Skocz do zawartości
Polski Portal Literacki

Rekomendowane odpowiedzi

Opublikowano

Wydawałeś mi się
z tajemnic dostępnych mnie
zwierzeń
wydawałeś mi się
chwilami spędzonymi we dwoje
czułem że jesteś
nikim ważnym a najważniejszym
przyjacielu wydawałeś mi się
prawą ręką w mojej obronie
w naiwności mojej
nie wyobrażałem cię
w potrzebie wymyśliłem cię
ni blisko ni daleko
z wrażenia zapominam
nic nie czuję
przyjacielu, wydawałeś mi się.

Opublikowano

Witaj.
Wstydzę się pisać ale bardzo chcę. Ten wiersz chciałem komuś pokazać ponieważ chodził za mną od wczoraj. Napisałem. Twój komentarz utwierdza mnie w przekonaniu, że może znaleźć się ktoś, kto właściwie odbierze to co napisane. Znalazłaś się. Dziękuję:)

Opublikowano

mną wierszyk też rzucił ale niestety w negatywnym sensie ;/
pomysł na wiersz jest, ale wykonanie jest straszne, proszę ja Ciebie ;P

Wydawałeś mi się
z tajemnic dostępnych mnie
- no popatrz, jak to brzmi? to nawet poprawne gramatycznie nie jest ;/

drażnią mnie powtórzenia, zrobiła się z wierszyka maślanka-płakanka.
i mi w końcu wiersz nic nie powiedział, bo się własnymi łzami zatkał
a wolałabym, żeby to łzy pojawiły się u mnie, następnym razem,
żebym sobie pomyślala "a niech to, ale dobry wiersz" :)

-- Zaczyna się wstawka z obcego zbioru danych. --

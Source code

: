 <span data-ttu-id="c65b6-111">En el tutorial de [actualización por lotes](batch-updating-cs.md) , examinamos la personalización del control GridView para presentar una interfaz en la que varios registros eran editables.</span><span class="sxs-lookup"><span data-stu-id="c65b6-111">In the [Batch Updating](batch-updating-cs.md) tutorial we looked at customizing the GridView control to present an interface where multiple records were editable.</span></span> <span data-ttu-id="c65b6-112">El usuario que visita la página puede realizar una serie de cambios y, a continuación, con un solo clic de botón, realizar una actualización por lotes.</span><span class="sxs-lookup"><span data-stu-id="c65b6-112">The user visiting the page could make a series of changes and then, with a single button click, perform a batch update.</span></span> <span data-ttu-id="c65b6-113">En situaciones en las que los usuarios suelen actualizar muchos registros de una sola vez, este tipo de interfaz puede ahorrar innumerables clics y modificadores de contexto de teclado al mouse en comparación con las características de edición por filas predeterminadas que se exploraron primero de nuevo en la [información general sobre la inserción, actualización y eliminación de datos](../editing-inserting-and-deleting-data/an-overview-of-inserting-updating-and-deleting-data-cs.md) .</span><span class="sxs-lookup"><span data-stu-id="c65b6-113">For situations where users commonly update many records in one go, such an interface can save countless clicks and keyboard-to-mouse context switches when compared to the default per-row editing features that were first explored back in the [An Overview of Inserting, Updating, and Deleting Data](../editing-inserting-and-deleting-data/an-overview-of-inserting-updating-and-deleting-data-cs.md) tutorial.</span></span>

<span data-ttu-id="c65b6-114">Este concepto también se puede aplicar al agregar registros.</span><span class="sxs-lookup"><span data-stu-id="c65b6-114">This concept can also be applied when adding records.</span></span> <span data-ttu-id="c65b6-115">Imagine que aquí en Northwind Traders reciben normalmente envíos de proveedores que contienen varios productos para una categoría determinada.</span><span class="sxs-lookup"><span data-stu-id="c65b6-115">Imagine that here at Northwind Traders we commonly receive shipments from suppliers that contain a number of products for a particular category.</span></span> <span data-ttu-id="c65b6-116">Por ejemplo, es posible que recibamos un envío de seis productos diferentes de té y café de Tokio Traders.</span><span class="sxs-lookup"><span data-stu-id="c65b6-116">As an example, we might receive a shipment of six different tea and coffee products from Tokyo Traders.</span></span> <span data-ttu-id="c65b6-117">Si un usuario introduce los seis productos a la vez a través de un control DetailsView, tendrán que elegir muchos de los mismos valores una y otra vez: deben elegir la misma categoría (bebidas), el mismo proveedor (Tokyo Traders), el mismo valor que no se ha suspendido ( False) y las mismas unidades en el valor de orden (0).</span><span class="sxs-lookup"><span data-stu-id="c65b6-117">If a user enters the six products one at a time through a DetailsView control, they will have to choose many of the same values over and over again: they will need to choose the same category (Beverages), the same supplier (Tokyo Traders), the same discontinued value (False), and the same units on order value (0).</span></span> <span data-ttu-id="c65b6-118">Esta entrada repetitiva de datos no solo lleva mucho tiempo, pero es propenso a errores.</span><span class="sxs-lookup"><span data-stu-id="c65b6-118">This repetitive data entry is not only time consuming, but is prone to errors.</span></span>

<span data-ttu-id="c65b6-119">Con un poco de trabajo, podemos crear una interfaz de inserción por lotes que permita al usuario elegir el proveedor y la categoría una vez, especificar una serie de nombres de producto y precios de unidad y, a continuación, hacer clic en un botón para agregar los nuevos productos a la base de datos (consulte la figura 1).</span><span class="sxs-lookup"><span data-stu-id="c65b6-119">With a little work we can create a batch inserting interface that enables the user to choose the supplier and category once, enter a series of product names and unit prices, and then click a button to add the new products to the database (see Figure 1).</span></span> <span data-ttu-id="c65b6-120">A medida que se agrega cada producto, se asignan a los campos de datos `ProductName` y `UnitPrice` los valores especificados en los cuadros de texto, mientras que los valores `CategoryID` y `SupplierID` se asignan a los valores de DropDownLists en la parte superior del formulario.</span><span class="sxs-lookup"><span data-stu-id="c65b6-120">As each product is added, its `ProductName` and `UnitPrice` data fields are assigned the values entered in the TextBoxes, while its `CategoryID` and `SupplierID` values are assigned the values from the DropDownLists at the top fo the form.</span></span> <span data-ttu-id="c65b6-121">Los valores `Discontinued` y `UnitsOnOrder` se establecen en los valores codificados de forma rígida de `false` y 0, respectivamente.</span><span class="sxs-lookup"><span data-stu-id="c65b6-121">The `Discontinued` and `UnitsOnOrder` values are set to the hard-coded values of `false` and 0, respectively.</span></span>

nie wstydź się pisać, i zbyt się moim negatywnym komentarzem nie przejmuj
(ale obiecaj przemyśleć ;P), bo ja to raczej z tych "niewrażliwców" :P

pozdrawiam wszak,
angie

Opublikowano

hej.
uważam również, że wykonanie wiersza jest słabe choć sam wiersz nie. to jest moją bolączką, że mam pomysły na wiersze ale nie piszę bądź wstydzę się bo potem wychodzą mi takie stylistycznie słabe.
wydawałeś mi się z tajemnic dostępnych mnie - ja nie widzę tutaj błędu gramatycznego. pisałem w sensie -wydawałeś mi się czyli nie miałeś przede mną tajemnic a nie, jak rozumujesz-w domyśle "kim byłeś"
mnie nie drażnią powtórzenia, wręcz są tutaj niezbędne ze względu na szczerość tego co czuję. drażni mnie to co pisałem wyżej-styl.
wstydzę się pisać, wczoraj dostałem burę od swojej żony za ten wiersz i nawet teraz bardziej po prostu nie mam ochoty pisać, wydaje mi się to bezsensowne.
Twoim negatywnym komentarzem się nie przejmuję, wręcz Ci za niego dziękuję, bo jest prawdziwy i odnosi się do wiersza, wsakzujesz co według Ciebie jest złe-to pomocne w warsztacie. Natomiast, co ważne - nie obrażasz mnie, jak wielu tutaj nieszczęśliwców.
Oczywiście myślę nad tym co napisałaś, tym samym obietnicę spełniam:)
Pozdrawiam. Dlaczego wszak?

Opublikowano

wszak - jednak :)

wydawałeś mi się
z tajemnic mi dostępnych


- no, na moje oko tak by było "bardziej lepiej" :P
chociaż wcale nie poprawnie, bo powtarzają się zaimki :)
a ich w wierszu - jak najmniej :> na prawdę
(popatrz - w wierszu peel mówi:

mi
mnie
mi
mi
mojej
mojej
cię
cię
mi

za dużo tego :> popatrz, jest 9, o jakieś 7 za dużo)

powtórzeniom mówię: nie;
musisz się nauczyć nimi operować.
przede wszystkim - trochę dystansu,
zalecam spojrzeć na to za jakiś czas.

Opublikowano

Temat ciekawy, wykonanie...hmm :napewno jest to wiersz z interpretacją i za to plus, a jak jest interpretacja to jest poezja:) szkoda, zę dobre wersy są przeplatane tymi zdaniami z "się" i "cię",bez złosci, ale od tych " mi się" to mi się wrecz misie pokazały przed oczami:)
Tak więc mam mieszane uczucia, ale kusi mnie jeszcze pare razy przeczytać , by go rozgrysć:)za to plusik

pozdrawiam Łukasz(sive Nikodem)

Opublikowano

Wiersz jest dobry, przypadł mi do gustu dlatego, że łatwo można go odnaleźć w rzeczywistości. Przynajmniej w moim świecie.
Tutaj kilka osób mówiło o troszkę kiepskim wykonaniu. Mnie ono nie przeszkadza, to nie takie łatwe ubrać myśli w słowa. Fajnie, że piszesz i z przyjemnością poczytam też inne wiersze Twojego autorstwa.

Opublikowano

dziękuję Nikodem i Wiktoria za opinie na temat tego wiersza. Jakie pomocne są takie wskazówki. Przejrzałem już po dwa Wasze wiersze, ale jutro, gdy będę miał więcej czasu, odezwę się bardziej konkretnie. Pozdrawiam Was.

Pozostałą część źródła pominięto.